**What to produce:** Every line of the following records that includes "rain" should be copied.

START The data

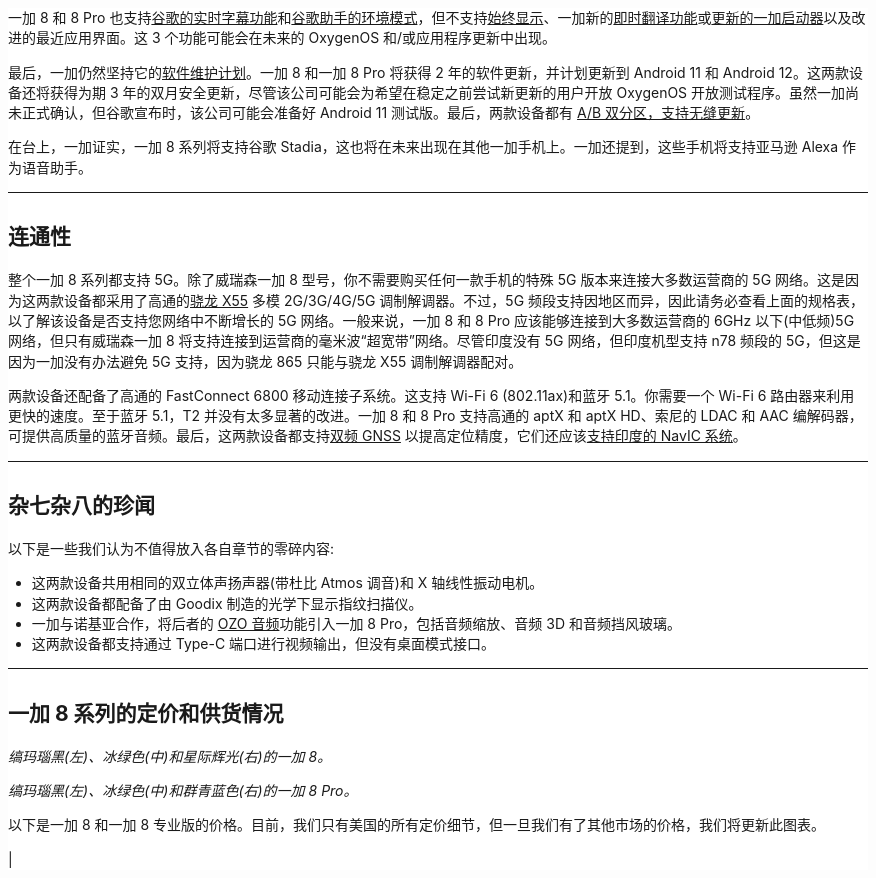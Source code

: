 一加 8 和 8 Pro 也支持[谷歌的实时字幕功能](https://www.xda-developers.com/oneplus-7t-pro-open-beta-1-build-live-caption-support/)和[谷歌助手的环境模式](https://www.xda-developers.com/google-assistants-ambient-mode-rolling-out-oneplus-phones/)，但不支持[始终显示](https://www.xda-developers.com/oneplus-will-finally-bring-an-always-on-display-mode-to-oxygenos/)、一加新的[即时翻译功能](https://www.xda-developers.com/oneplus-instant-translation-oxygenos-oneplus-7/)或[更新的一加启动器](https://www.xda-developers.com/oneplus-launcher-4-4-2/)以及改进的最近应用界面。这 3 个功能可能会在未来的 OxygenOS 和/或应用程序更新中出现。

最后，一加仍然坚持它的[软件维护计划](https://www.xda-developers.com/oneplus-software-maintenance-schedule/)。一加 8 和一加 8 Pro 将获得 2 年的软件更新，并计划更新到 Android 11 和 Android 12。这两款设备还将获得为期 3 年的双月安全更新，尽管该公司可能会为希望在稳定之前尝试新更新的用户开放 OxygenOS 开放测试程序。虽然一加尚未正式确认，但谷歌宣布时，该公司可能会准备好 Android 11 测试版。最后，两款设备都有 [A/B 双分区，支持无缝更新](https://www.xda-developers.com/google-virtual-ab-seamless-updates-android-11/)。

在台上，一加证实，一加 8 系列将支持谷歌 Stadia，这也将在未来出现在其他一加手机上。一加还提到，这些手机将支持亚马逊 Alexa 作为语音助手。

* * *

## 连通性

整个一加 8 系列都支持 5G。除了威瑞森一加 8 型号，你不需要购买任何一款手机的特殊 5G 版本来连接大多数运营商的 5G 网络。这是因为这两款设备都采用了高通的[骁龙 X55](https://www.xda-developers.com/qualcomm-snapdragon-x55-5g-modem-2019-android-smartphones/) 多模 2G/3G/4G/5G 调制解调器。不过，5G 频段支持因地区而异，因此请务必查看上面的规格表，以了解该设备是否支持您网络中不断增长的 5G 网络。一般来说，一加 8 和 8 Pro 应该能够连接到大多数运营商的 6GHz 以下(中低频)5G 网络，但只有威瑞森一加 8 将支持连接到运营商的毫米波“超宽带”网络。尽管印度没有 5G 网络，但印度机型支持 n78 频段的 5G，但这是因为一加没有办法避免 5G 支持，因为骁龙 865 只能与骁龙 X55 调制解调器配对。

两款设备还配备了高通的 FastConnect 6800 移动连接子系统。这支持 Wi-Fi 6 (802.11ax)和蓝牙 5.1。你需要一个 Wi-Fi 6 路由器来利用更快的速度。至于蓝牙 5.1，T2 并没有太多显著的改进。一加 8 和 8 Pro 支持高通的 aptX 和 aptX HD、索尼的 LDAC 和 AAC 编解码器，可提供高质量的蓝牙音频。最后，这两款设备都支持[双频 GNSS](https://www.xda-developers.com/dual-frequency-gnss-important-location-feature-your-phone-probably-missing/) 以提高定位精度，它们还应该[支持印度的 NavIC 系统](https://www.xda-developers.com/qualcomms-snapdragon-865-support-indias-navic-future-update/)。

* * *

## 杂七杂八的珍闻

以下是一些我们认为不值得放入各自章节的零碎内容:

*   这两款设备共用相同的双立体声扬声器(带杜比 Atmos 调音)和 X 轴线性振动电机。
*   这两款设备都配备了由 Goodix 制造的光学下显示指纹扫描仪。
*   一加与诺基亚合作，将后者的 [OZO 音频](https://www.globenewswire.com/news-release/2020/04/14/2015874/0/en/Nokia-strengthens-position-in-technology-licensing-with-OZO-Audio-deal-with-OnePlus.html)功能引入一加 8 Pro，包括音频缩放、音频 3D 和音频挡风玻璃。
*   这两款设备都支持通过 Type-C 端口进行视频输出，但没有桌面模式接口。

* * *

## 一加 8 系列的定价和供货情况

*缟玛瑙黑(左)、冰绿色(中)和星际辉光(右)的一加 8。*

*缟玛瑙黑(左)、冰绿色(中)和群青蓝色(右)的一加 8 Pro。*

以下是一加 8 和一加 8 专业版的价格。目前，我们只有美国的所有定价细节，但一旦我们有了其他市场的价格，我们将更新此图表。

| 
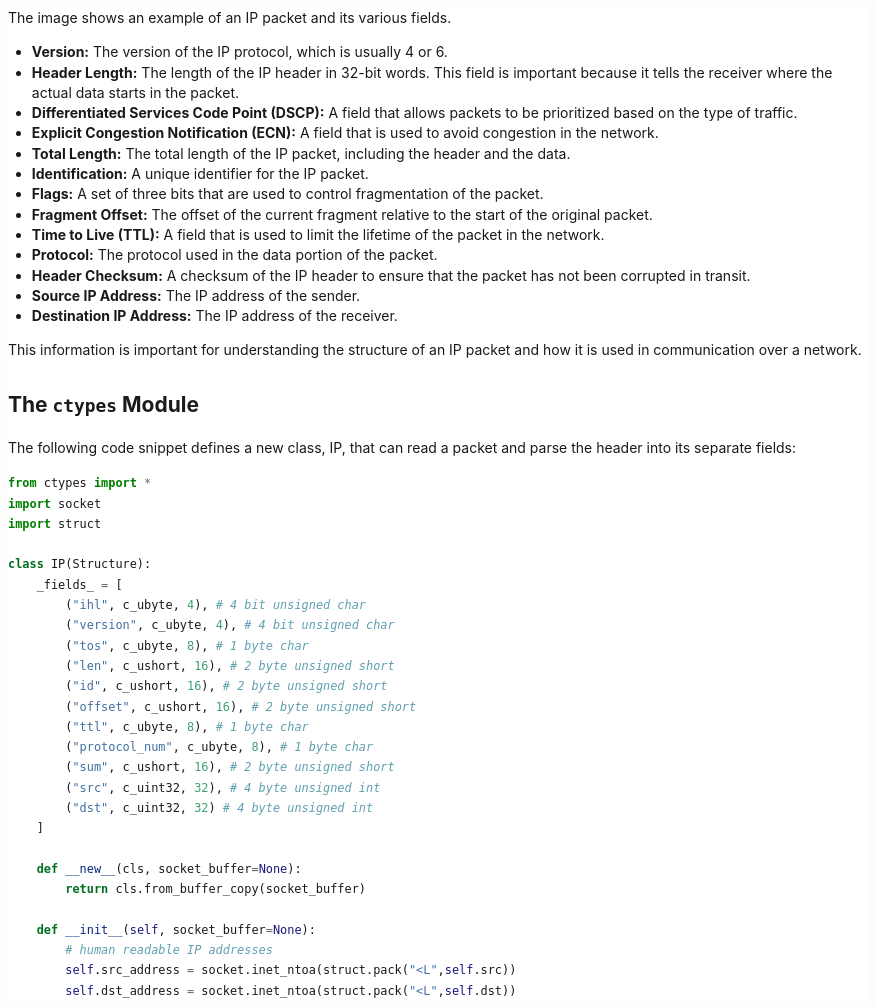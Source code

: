 The image shows an example of an IP packet and its various fields.

- **Version:** The version of the IP protocol, which is usually 4 or 6.
- **Header Length:** The length of the IP header in 32-bit words. This field is important because it tells the receiver where the actual data starts in the packet.
- **Differentiated Services Code Point (DSCP):** A field that allows packets to be prioritized based on the type of traffic.
- **Explicit Congestion Notification (ECN):** A field that is used to avoid congestion in the network.
- **Total Length:** The total length of the IP packet, including the header and the data.
- **Identification:** A unique identifier for the IP packet.
- **Flags:** A set of three bits that are used to control fragmentation of the packet.
- **Fragment Offset:** The offset of the current fragment relative to the start of the original packet.
- **Time to Live (TTL):** A field that is used to limit the lifetime of the packet in the network.
- **Protocol:** The protocol used in the data portion of the packet.
- **Header Checksum:** A checksum of the IP header to ensure that the packet has not been corrupted in transit.
- **Source IP Address:** The IP address of the sender.
- **Destination IP Address:** The IP address of the receiver.

This information is important for understanding the structure of an IP packet and how it is used in communication over a network.

## **The `ctypes` Module**

The following code snippet defines a new class, IP, that can read a packet
and parse the header into its separate fields:

```python
from ctypes import *
import socket
import struct

class IP(Structure):
    _fields_ = [
        ("ihl", c_ubyte, 4), # 4 bit unsigned char
        ("version", c_ubyte, 4), # 4 bit unsigned char
        ("tos", c_ubyte, 8), # 1 byte char
        ("len", c_ushort, 16), # 2 byte unsigned short
        ("id", c_ushort, 16), # 2 byte unsigned short
        ("offset", c_ushort, 16), # 2 byte unsigned short
        ("ttl", c_ubyte, 8), # 1 byte char
        ("protocol_num", c_ubyte, 8), # 1 byte char
        ("sum", c_ushort, 16), # 2 byte unsigned short
        ("src", c_uint32, 32), # 4 byte unsigned int
        ("dst", c_uint32, 32) # 4 byte unsigned int
    ]

    def __new__(cls, socket_buffer=None):
        return cls.from_buffer_copy(socket_buffer)

    def __init__(self, socket_buffer=None):
        # human readable IP addresses
        self.src_address = socket.inet_ntoa(struct.pack("<L",self.src))
        self.dst_address = socket.inet_ntoa(struct.pack("<L",self.dst))
```
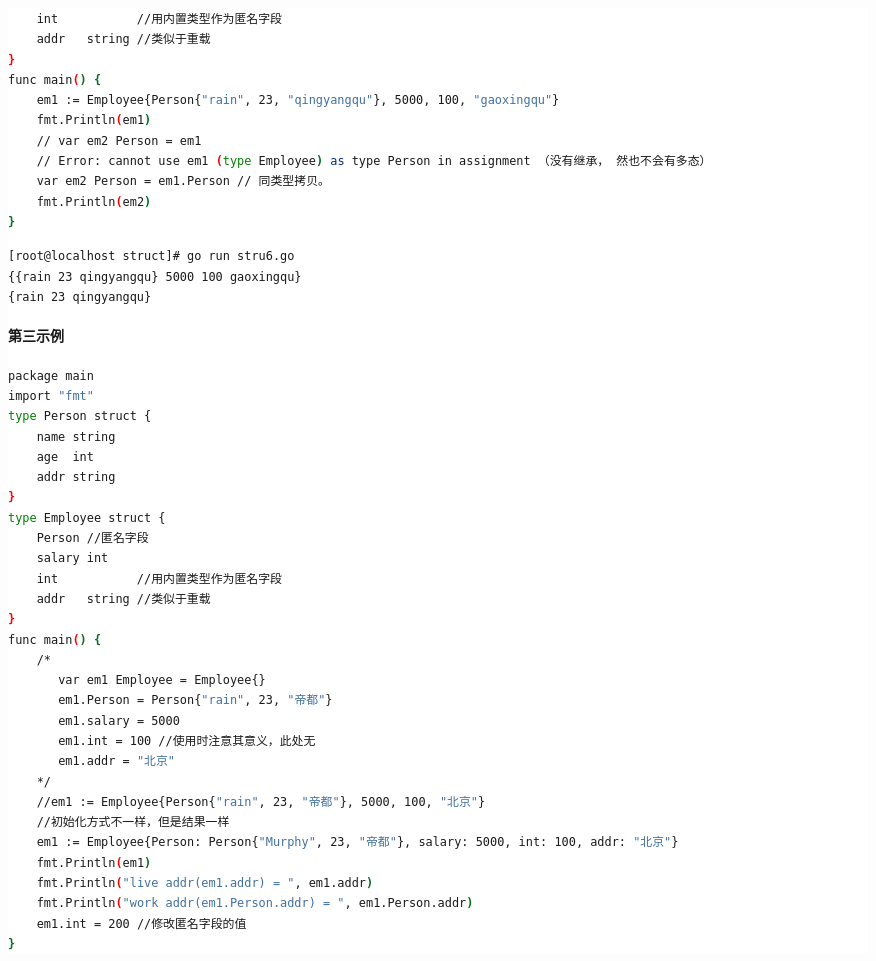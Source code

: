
 ```bash
    int           //用内置类型作为匿名字段
    addr   string //类似于重载
}
func main() {
    em1 := Employee{Person{"rain", 23, "qingyangqu"}, 5000, 100, "gaoxingqu"}
    fmt.Println(em1)
    // var em2 Person = em1
    // Error: cannot use em1 (type Employee) as type Person in assignment （没有继承， 然也不会有多态）
    var em2 Person = em1.Person // 同类型拷贝。
    fmt.Println(em2)
}
```

```bash
[root@localhost struct]# go run stru6.go 
{{rain 23 qingyangqu} 5000 100 gaoxingqu}
{rain 23 qingyangqu}
```

#### 第三示例
```bash
package main
import "fmt"
type Person struct {
    name string
    age  int
    addr string
}
type Employee struct {
    Person //匿名字段
    salary int
    int           //用内置类型作为匿名字段
    addr   string //类似于重载
}
func main() {
    /*
       var em1 Employee = Employee{}
       em1.Person = Person{"rain", 23, "帝都"}
       em1.salary = 5000
       em1.int = 100 //使用时注意其意义，此处无
       em1.addr = "北京"
    */
    //em1 := Employee{Person{"rain", 23, "帝都"}, 5000, 100, "北京"}
    //初始化方式不一样，但是结果一样
    em1 := Employee{Person: Person{"Murphy", 23, "帝都"}, salary: 5000, int: 100, addr: "北京"}
    fmt.Println(em1)
    fmt.Println("live addr(em1.addr) = ", em1.addr)
    fmt.Println("work addr(em1.Person.addr) = ", em1.Person.addr)
    em1.int = 200 //修改匿名字段的值
}
```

END The data

**Output for this task:**
    em1 := Employee{Person{"rain", 23, "qingyangqu"}, 5000, 100, "gaoxingqu"}
{{rain 23 qingyangqu} 5000 100 gaoxingqu}
{rain 23 qingyangqu}
       em1.Person = Person{"rain", 23, "帝都"}
    //em1 := Employee{Person{"rain", 23, "帝都"}, 5000, 100, "北京"}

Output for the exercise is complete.